## TASK
Return an exact copy of the data, starting at its first line and ending at the line that contains "At its core, aMiRRoR", minus any pictures.

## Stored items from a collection
***

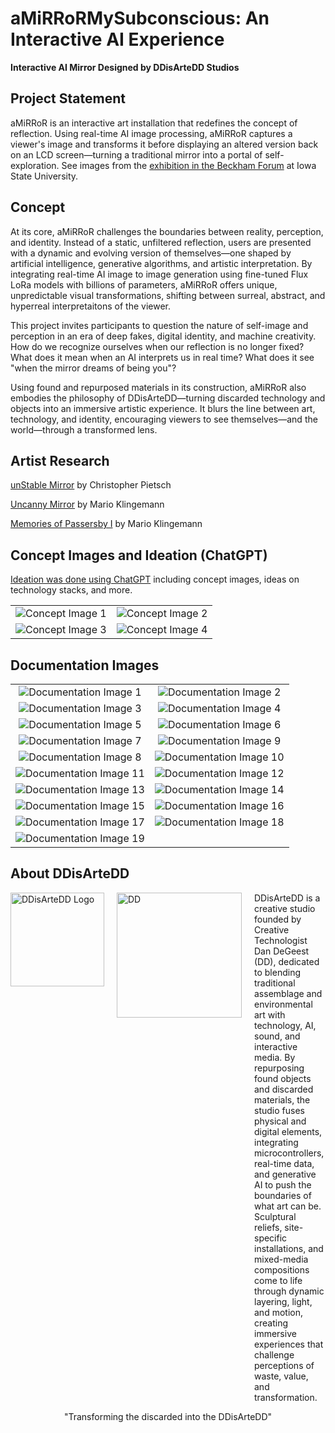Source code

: # aMiRRoRMySubconscious: An Interactive AI Experience

**Interactive AI Mirror Designed by DDisArteDD Studios**

## Project Statement

aMiRRoR is an interactive art installation that redefines the concept of reflection. Using real-time AI image processing, aMiRRoR captures a viewer's image and transforms it before displaying an altered version back on an LCD screen—turning a traditional mirror into a portal of self-exploration. See images from the [exhibition in the Beckham Forum](https://photos.google.com/share/AF1QipNUr9BYpaATZitNYJko89mUyurav565MYMcF1k2PxpekZvOGj6pMhTUbeYuwGPBAg?pli=1&key=OWtQMmFweTBBUlpzaW4wQWFfb08wR0oxTWZHSk93) at Iowa State University.

## Concept

At its core, aMiRRoR challenges the boundaries between reality, perception, and identity. Instead of a static, unfiltered reflection, users are presented with a dynamic and evolving version of themselves—one shaped by artificial intelligence, generative algorithms, and artistic interpretation. By integrating real-time AI image to image generation using fine-tuned Flux LoRa models with billions of parameters, aMiRRoR offers unique, unpredictable visual transformations, shifting between surreal, abstract, and hyperreal interpretaitons of the viewer.

This project invites participants to question the nature of self-image and perception in an era of deep fakes, digital identity, and machine creativity. How do we recognize ourselves when our reflection is no longer fixed? What does it mean when an AI interprets us in real time? What does it see "when the mirror dreams of being you"?

Using found and repurposed materials in its construction, aMiRRoR also embodies the philosophy of DDisArteDD—turning discarded technology and objects into an immersive artistic experience. It blurs the line between art, technology, and identity, encouraging viewers to see themselves—and the world—through a transformed lens.

## Artist Research
[unStable Mirror](https://aid-lab.hfg-gmuend.de/articles/unstable-mirror/) by Christopher Pietsch

[Uncanny Mirror](https://quasimondo.com/2020/08/29/uncanny-mirror/) by Mario Klingemann

[Memories of Passersby I](https://quasimondo.com/2018/12/29/memories-of-passersby-i/) by Mario Klingemann

## Concept Images and Ideation (ChatGPT)

[Ideation was done using ChatGPT](docs/aMiRROR_%20An%20Interactive%20AI%20Mirror%20Experience.pdf) including concept images, ideas on technology stacks, and more.

| | |
|:---:|:---:|
| ![Concept Image 1](images/concept00.png) | ![Concept Image 2](images/concept01.png) |
| ![Concept Image 3](images/concept02.png) | ![Concept Image 4](images/concept03.png) |

## Documentation Images

| | |
|:---:|:---:|
| ![Documentation Image 1](images/document1.png) | ![Documentation Image 2](images/document2.png) |
| ![Documentation Image 3](images/document3.png) | ![Documentation Image 4](images/document4.png) |
| ![Documentation Image 5](images/document5.png) | ![Documentation Image 6](images/document6.png) |
| ![Documentation Image 7](images/document7.png) | ![Documentation Image 9](images/document9.png) |
| ![Documentation Image 8](images/document8.png) | ![Documentation Image 10](images/document10.png) |
| ![Documentation Image 11](images/document11.png) | ![Documentation Image 12](images/document12.png) |
| ![Documentation Image 13](images/document13.png) | ![Documentation Image 14](images/document14.png) |
| ![Documentation Image 15](images/document15.png) | ![Documentation Image 16](images/document16.png) |
| ![Documentation Image 17](images/document17.png) | ![Documentation Image 18](images/document18.png) |
| ![Documentation Image 19](images/document19.png) | |

## About DDisArteDD

<div style="display: flex; align-items: flex-start; gap: 20px;">
    <img src="images/DDisArteDD.jpg" alt="DDisArteDD Logo" style="width: 150px;">
    <img src="images/DD.png" alt="DD" style="width: 200px;">
    <div>
        DDisArteDD is a creative studio founded by Creative Technologist Dan DeGeest (DD), dedicated to blending traditional assemblage and environmental art with technology, AI, sound, and interactive media. By repurposing found objects and discarded materials, the studio fuses physical and digital elements, integrating microcontrollers, real-time data, and generative AI to push the boundaries of what art can be. Sculptural reliefs, site-specific installations, and mixed-media compositions come to life through dynamic layering, light, and motion, creating immersive experiences that challenge perceptions of waste, value, and transformation.
    </div>
</div>

<p></p>
<p></p>

<center>"Transforming the discarded into the DDisArteDD"</center>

***

## WRITTEN RESPONSE
Source code

: # aMiRRoRMySubconscious: An Interactive AI Experience

**Interactive AI Mirror Designed by DDisArteDD Studios**

## Project Statement

aMiRRoR is an interactive art installation that redefines the concept of reflection. Using real-time AI image processing, aMiRRoR captures a viewer's image and transforms it before displaying an altered version back on an LCD screen—turning a traditional mirror into a portal of self-exploration. See images from the [exhibition in the Beckham Forum](https://photos.google.com/share/AF1QipNUr9BYpaATZitNYJko89mUyurav565MYMcF1k2PxpekZvOGj6pMhTUbeYuwGPBAg?pli=1&key=OWtQMmFweTBBUlpzaW4wQWFfb08wR0oxTWZHSk93) at Iowa State University.

## Concept

At its core, aMiRRoR challenges the boundaries between reality, perception, and identity. Instead of a static, unfiltered reflection, users are presented with a dynamic and evolving version of themselves—one shaped by artificial intelligence, generative algorithms, and artistic interpretation. By integrating real-time AI image to image generation using fine-tuned Flux LoRa models with billions of parameters, aMiRRoR offers unique, unpredictable visual transformations, shifting between surreal, abstract, and hyperreal interpretaitons of the viewer.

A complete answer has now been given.